*** Opening Input data ***
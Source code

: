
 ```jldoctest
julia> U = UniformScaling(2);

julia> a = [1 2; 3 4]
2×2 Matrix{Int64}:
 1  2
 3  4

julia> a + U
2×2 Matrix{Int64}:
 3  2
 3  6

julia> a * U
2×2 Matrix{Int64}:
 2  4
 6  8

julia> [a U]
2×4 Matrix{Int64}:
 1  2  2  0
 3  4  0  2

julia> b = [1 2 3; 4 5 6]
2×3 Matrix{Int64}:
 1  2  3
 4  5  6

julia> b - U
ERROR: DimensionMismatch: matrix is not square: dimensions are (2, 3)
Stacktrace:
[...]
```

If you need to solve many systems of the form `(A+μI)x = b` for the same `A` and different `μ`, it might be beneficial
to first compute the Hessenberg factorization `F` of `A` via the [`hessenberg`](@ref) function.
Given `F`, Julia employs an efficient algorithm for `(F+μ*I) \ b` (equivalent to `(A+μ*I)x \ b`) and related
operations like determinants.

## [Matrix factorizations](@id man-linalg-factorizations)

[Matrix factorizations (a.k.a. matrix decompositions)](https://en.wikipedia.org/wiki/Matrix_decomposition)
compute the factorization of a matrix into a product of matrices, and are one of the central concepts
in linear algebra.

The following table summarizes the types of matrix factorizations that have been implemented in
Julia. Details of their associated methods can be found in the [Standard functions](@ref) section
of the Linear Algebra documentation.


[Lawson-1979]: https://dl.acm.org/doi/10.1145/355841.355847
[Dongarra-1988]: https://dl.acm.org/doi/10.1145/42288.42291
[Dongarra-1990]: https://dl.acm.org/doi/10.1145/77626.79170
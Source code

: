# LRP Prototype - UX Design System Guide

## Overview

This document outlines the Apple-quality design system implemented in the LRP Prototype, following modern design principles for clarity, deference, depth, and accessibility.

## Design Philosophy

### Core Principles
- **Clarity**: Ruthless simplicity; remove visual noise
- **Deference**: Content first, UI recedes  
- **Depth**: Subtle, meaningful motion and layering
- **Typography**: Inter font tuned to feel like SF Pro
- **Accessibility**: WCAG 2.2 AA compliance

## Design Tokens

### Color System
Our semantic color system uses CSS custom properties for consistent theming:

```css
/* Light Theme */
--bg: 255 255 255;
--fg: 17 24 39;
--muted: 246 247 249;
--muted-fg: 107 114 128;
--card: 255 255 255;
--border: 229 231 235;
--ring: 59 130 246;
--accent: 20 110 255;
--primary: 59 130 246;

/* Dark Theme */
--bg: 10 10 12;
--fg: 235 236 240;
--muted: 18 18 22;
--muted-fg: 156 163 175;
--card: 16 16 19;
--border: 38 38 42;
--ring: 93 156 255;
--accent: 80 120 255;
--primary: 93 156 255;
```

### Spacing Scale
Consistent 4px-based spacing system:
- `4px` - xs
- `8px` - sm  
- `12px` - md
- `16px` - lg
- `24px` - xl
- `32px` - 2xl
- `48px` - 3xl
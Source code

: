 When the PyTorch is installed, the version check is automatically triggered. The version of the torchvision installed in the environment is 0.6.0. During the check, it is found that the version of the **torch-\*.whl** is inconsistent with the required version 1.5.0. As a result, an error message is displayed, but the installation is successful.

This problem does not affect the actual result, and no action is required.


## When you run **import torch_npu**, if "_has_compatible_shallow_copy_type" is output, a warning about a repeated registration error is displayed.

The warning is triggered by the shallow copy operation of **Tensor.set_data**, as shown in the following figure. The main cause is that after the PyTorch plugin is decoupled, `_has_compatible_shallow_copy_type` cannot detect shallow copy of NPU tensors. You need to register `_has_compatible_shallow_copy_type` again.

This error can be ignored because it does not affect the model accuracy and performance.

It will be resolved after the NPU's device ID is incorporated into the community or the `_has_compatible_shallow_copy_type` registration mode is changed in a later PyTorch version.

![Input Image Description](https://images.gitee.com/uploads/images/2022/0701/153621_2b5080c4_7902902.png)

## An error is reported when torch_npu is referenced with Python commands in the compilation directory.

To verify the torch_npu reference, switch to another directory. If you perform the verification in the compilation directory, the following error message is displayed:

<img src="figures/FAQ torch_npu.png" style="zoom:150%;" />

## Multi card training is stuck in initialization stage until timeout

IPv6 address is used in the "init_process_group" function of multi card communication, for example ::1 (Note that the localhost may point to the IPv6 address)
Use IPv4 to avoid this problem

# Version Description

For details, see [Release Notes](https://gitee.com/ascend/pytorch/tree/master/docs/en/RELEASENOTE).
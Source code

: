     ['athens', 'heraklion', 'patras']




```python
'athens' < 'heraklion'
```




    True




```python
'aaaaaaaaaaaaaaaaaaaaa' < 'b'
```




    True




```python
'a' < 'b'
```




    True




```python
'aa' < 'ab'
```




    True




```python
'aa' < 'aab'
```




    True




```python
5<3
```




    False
*** Closing Input data ***
• [Work item] So that the data stays intact, repeat all of it exactly.

• [Written solution]
Source code

:
 ```jldoctest
julia> U = UniformScaling(2);

julia> a = [1 2; 3 4]
2×2 Matrix{Int64}:
 1  2
 3  4

julia> a + U
2×2 Matrix{Int64}:
 3  2
 3  6

julia> a * U
2×2 Matrix{Int64}:
 2  4
 6  8

julia> [a U]
2×4 Matrix{Int64}:
 1  2  2  0
 3  4  0  2

julia> b = [1 2 3; 4 5 6]
2×3 Matrix{Int64}:
 1  2  3
 4  5  6

julia> b - U
ERROR: DimensionMismatch: matrix is not square: dimensions are (2, 3)
Stacktrace:
[...]
```

If you need to solve many systems of the form `(A+μI)x = b` for the same `A` and different `μ`, it might be beneficial
to first compute the Hessenberg factorization `F` of `A` via the [`hessenberg`](@ref) function.
Given `F`, Julia employs an efficient algorithm for `(F+μ*I) \ b` (equivalent to `(A+μ*I)x \ b`) and related
operations like determinants.

## [Matrix factorizations](@id man-linalg-factorizations)

[Matrix factorizations (a.k.a. matrix decompositions)](https://en.wikipedia.org/wiki/Matrix_decomposition)
compute the factorization of a matrix into a product of matrices, and are one of the central concepts
in linear algebra.

The following table summarizes the types of matrix factorizations that have been implemented in
Julia. Details of their associated methods can be found in the [Standard functions](@ref) section
of the Linear Algebra documentation.


[Lawson-1979]: https://dl.acm.org/doi/10.1145/355841.355847
[Dongarra-1988]: https://dl.acm.org/doi/10.1145/42288.42291
[Dongarra-1990]: https://dl.acm.org/doi/10.1145/77626.79170
Source code

:# LRP Prototype - UX Design System Guide

## Overview

This document outlines the Apple-quality design system implemented in the LRP Prototype, following modern design principles for clarity, deference, depth, and accessibility.

## Design Philosophy

### Core Principles
- **Clarity**: Ruthless simplicity; remove visual noise
- **Deference**: Content first, UI recedes  
- **Depth**: Subtle, meaningful motion and layering
- **Typography**: Inter font tuned to feel like SF Pro
- **Accessibility**: WCAG 2.2 AA compliance

## Design Tokens

### Color System
Our semantic color system uses CSS custom properties for consistent theming:

```css
/* Light Theme */
--bg: 255 255 255;
--fg: 17 24 39;
--muted: 246 247 249;
--muted-fg: 107 114 128;
--card: 255 255 255;
--border: 229 231 235;
--ring: 59 130 246;
--accent: 20 110 255;
--primary: 59 130 246;

/* Dark Theme */
--bg: 10 10 12;
--fg: 235 236 240;
--muted: 18 18 22;
--muted-fg: 156 163 175;
--card: 16 16 19;
--border: 38 38 42;
--ring: 93 156 255;
--accent: 80 120 255;
--primary: 93 156 255;
```

### Spacing Scale
Consistent 4px-based spacing system:
- `4px` - xs
- `8px` - sm  
- `12px` - md
- `16px` - lg
- `24px` - xl
- `32px` - 2xl
- `48px` - 3xl
Source code

: When the PyTorch is installed, the version check is automatically triggered. The version of the torchvision installed in the environment is 0.6.0. During the check, it is found that the version of the **torch-\*.whl** is inconsistent with the required version 1.5.0. As a result, an error message is displayed, but the installation is successful.

This problem does not affect the actual result, and no action is required.


## When you run **import torch_npu**, if "_has_compatible_shallow_copy_type" is output, a warning about a repeated registration error is displayed.

The warning is triggered by the shallow copy operation of **Tensor.set_data**, as shown in the following figure. The main cause is that after the PyTorch plugin is decoupled, `_has_compatible_shallow_copy_type` cannot detect shallow copy of NPU tensors. You need to register `_has_compatible_shallow_copy_type` again.

This error can be ignored because it does not affect the model accuracy and performance.

It will be resolved after the NPU's device ID is incorporated into the community or the `_has_compatible_shallow_copy_type` registration mode is changed in a later PyTorch version.

![Input Image Description](https://images.gitee.com/uploads/images/2022/0701/153621_2b5080c4_7902902.png)

## An error is reported when torch_npu is referenced with Python commands in the compilation directory.

To verify the torch_npu reference, switch to another directory. If you perform the verification in the compilation directory, the following error message is displayed:

<img src="figures/FAQ torch_npu.png" style="zoom:150%;" />

## Multi card training is stuck in initialization stage until timeout

IPv6 address is used in the "init_process_group" function of multi card communication, for example ::1 (Note that the localhost may point to the IPv6 address)
Use IPv4 to avoid this problem

# Version Description

For details, see [Release Notes](https://gitee.com/ascend/pytorch/tree/master/docs/en/RELEASENOTE).
Source code

:     ['athens', 'heraklion', 'patras']




```python
'athens' < 'heraklion'
```




    True




```python
'aaaaaaaaaaaaaaaaaaaaa' < 'b'
```




    True




```python
'a' < 'b'
```




    True




```python
'aa' < 'ab'
```




    True




```python
'aa' < 'aab'
```




    True




```python
5<3
```




    False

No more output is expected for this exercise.